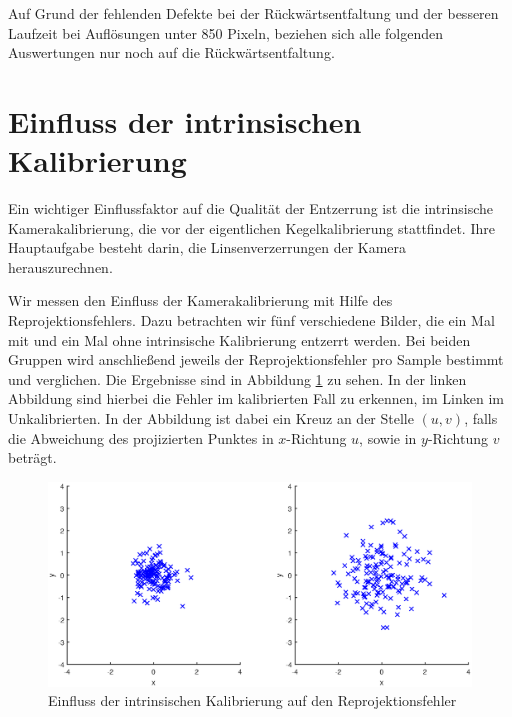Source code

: Auf Grund der fehlenden Defekte bei der Rückwärtsentfaltung und der besseren Laufzeit bei Auflösungen unter 850 Pixeln, beziehen sich alle folgenden Auswertungen nur noch auf die Rückwärtsentfaltung.


\section{Einfluss der intrinsischen Kalibrierung}
Ein wichtiger Einflussfaktor auf die Qualität der Entzerrung ist die intrinsische Kamerakalibrierung, die vor der eigentlichen Kegelkalibrierung stattfindet. Ihre Hauptaufgabe besteht darin, die Linsenverzerrungen der Kamera herauszurechnen. 

Wir messen den Einfluss der Kamerakalibrierung mit Hilfe des Reprojektionsfehlers. Dazu betrachten wir fünf verschiedene Bilder, die ein Mal mit und ein Mal ohne intrinsische Kalibrierung entzerrt werden. Bei beiden Gruppen wird anschließend jeweils der Reprojektionsfehler pro Sample bestimmt und verglichen. Die Ergebnisse sind in Abbildung \ref{fig:influenceCalib} zu sehen. In der linken Abbildung sind hierbei die Fehler im kalibrierten Fall zu erkennen, im Linken im Unkalibrierten. In der Abbildung ist dabei ein Kreuz an der Stelle $(u,v)$, falls die Abweichung des projizierten Punktes in $x$-Richtung $u$, sowie in $y$-Richtung $v$ beträgt. 

\begin{figure}[!htb]
	\centering
	\includegraphics[width=\textwidth]{images/reprojectionErrorReverse.eps}
	\caption{Einfluss der intrinsischen Kalibrierung auf den Reprojektionsfehler}
	\label{fig:influenceCalib}
\end{figure}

....

Copy the listing above verbatim, leaving out pictures.

**RESULT FOR THIS TASK**
Source code

: Auf Grund der fehlenden Defekte bei der Rückwärtsentfaltung und der besseren Laufzeit bei Auflösungen unter 850 Pixeln, beziehen sich alle folgenden Auswertungen nur noch auf die Rückwärtsentfaltung.


\section{Einfluss der intrinsischen Kalibrierung}
Ein wichtiger Einflussfaktor auf die Qualität der Entzerrung ist die intrinsische Kamerakalibrierung, die vor der eigentlichen Kegelkalibrierung stattfindet. Ihre Hauptaufgabe besteht darin, die Linsenverzerrungen der Kamera herauszurechnen. 

Wir messen den Einfluss der Kamerakalibrierung mit Hilfe des Reprojektionsfehlers. Dazu betrachten wir fünf verschiedene Bilder, die ein Mal mit und ein Mal ohne intrinsische Kalibrierung entzerrt werden. Bei beiden Gruppen wird anschließend jeweils der Reprojektionsfehler pro Sample bestimmt und verglichen. Die Ergebnisse sind in Abbildung \ref{fig:influenceCalib} zu sehen. In der linken Abbildung sind hierbei die Fehler im kalibrierten Fall zu erkennen, im Linken im Unkalibrierten. In der Abbildung ist dabei ein Kreuz an der Stelle $(u,v)$, falls die Abweichung des projizierten Punktes in $x$-Richtung $u$, sowie in $y$-Richtung $v$ beträgt. 

\begin{figure}[!htb]
	\centering
	\includegraphics[width=\textwidth]{images/reprojectionErrorReverse.eps}
	\caption{Einfluss der intrinsischen Kalibrierung auf den Reprojektionsfehler}
	\label{fig:influenceCalib}
\end{figure}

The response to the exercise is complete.